A solderer is a lot like a welder, but he focuses on a much smaller and more delicate scope of work. If you want to become a solderer you need to spend a lot of time learning the trade, what tools are needed and what industries utilize soldering. There are two distinct ways to get this education, but a lifetime of precise work awaits you upon mastering this job.
There rarely are any educational requirements to become a solderer beyond having a high school diploma or the equivalent of one. Having a strong aptitude for shop class, math and chemistry is a helpful foundation to begin this career. If you want to have an advantage over the competition when seeking this position, an associate's degree in welding technologies is a great way to learn more about soldering techniques.

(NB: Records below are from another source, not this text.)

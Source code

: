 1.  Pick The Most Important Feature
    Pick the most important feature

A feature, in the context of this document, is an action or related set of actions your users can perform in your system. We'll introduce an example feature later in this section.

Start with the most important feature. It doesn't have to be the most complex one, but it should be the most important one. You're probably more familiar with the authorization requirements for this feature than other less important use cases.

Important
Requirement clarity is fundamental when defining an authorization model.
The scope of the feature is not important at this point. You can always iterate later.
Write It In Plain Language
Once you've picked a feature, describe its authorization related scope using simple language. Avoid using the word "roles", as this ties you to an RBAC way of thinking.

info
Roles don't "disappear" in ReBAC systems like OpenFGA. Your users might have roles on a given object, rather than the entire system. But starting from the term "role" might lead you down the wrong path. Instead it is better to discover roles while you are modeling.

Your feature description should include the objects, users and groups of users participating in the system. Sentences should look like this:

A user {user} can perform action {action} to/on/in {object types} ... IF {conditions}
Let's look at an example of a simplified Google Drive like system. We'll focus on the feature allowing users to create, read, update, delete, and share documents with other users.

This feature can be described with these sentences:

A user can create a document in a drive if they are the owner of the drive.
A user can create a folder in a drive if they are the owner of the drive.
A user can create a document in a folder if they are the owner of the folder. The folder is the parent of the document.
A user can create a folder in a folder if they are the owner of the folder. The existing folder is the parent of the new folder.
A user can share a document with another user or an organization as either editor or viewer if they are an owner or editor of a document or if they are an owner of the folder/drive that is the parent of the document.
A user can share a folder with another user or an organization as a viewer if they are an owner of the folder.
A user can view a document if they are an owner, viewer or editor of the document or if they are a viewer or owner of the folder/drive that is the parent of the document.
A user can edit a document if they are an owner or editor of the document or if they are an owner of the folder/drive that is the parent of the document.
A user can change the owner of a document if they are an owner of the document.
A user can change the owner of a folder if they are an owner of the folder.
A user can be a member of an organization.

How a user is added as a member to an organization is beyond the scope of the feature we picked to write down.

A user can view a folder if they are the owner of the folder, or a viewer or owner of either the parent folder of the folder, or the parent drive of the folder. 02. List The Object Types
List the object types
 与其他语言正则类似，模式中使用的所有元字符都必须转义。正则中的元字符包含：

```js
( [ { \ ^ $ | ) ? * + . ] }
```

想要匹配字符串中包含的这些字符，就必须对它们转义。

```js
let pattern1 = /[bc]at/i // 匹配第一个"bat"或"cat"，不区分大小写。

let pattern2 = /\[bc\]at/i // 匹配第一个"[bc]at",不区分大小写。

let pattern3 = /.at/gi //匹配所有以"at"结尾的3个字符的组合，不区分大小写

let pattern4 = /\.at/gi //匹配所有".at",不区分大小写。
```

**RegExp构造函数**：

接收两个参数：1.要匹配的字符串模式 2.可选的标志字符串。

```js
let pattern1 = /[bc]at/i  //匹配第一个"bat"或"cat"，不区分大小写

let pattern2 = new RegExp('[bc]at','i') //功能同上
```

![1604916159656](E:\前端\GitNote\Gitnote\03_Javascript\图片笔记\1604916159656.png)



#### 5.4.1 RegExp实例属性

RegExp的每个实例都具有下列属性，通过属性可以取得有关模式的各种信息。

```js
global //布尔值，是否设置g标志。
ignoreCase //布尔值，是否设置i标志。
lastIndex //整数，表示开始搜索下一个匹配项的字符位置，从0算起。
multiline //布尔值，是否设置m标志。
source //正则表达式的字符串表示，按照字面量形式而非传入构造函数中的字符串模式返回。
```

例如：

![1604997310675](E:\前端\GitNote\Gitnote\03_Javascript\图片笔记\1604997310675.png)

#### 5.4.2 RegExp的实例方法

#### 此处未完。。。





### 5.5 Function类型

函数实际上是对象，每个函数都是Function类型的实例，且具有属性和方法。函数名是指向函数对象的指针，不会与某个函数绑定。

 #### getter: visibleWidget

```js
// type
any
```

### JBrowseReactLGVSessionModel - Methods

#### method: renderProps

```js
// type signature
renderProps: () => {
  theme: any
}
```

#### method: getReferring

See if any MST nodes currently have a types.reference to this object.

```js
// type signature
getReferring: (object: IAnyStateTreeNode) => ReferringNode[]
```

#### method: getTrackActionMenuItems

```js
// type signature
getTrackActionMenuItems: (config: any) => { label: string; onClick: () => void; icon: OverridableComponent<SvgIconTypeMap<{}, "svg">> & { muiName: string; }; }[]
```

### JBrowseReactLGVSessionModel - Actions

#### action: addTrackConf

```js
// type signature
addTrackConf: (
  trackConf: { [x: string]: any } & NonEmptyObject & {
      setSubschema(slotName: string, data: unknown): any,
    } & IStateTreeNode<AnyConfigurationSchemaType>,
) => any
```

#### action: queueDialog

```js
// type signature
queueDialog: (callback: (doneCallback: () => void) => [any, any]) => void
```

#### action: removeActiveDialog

If you do not wish to or cannot obtain an education to help you become a solderer, you could become an apprentice. An apprentice works as an assistant to a solderer, many times on construction sites or in a manufacturing environment. You will be able to watch a professional at work and see how they handle a variety of situations. As you gain understanding and experience, you will be given jobs by your mentor, which will help you learn everything about soldering.
One essential thing needed to become a solderer is a familiarity with the tools and techniques that the job requires. The act of soldering uses a soft metal, known as solder, and melts it to create a simple weld. Hand welding uses a hot soldering iron and a long spool of solder to fuse items together. A soldering gun is more advanced and handles the heating and solder dispersement in a single device that operates like a hot glue gun. A knowledge of different joints and soldering techniques also is necessary to know how much solder to apply to a given situation.
With all of your soldering understanding and experience, there are a variety of industries from which you can choose if you want to become a solderer. You will need to decide which area best matches your talents. Manufacturing, especially soldering circuit boards for electronics, is the biggest employer of solderers. Industries that use heavy metals such as pipes, plumbing and sheet metal also use solderers on a regular basis. Artistic pursuits such as making jewelry and creating stained glass windows also require the talent of soldering.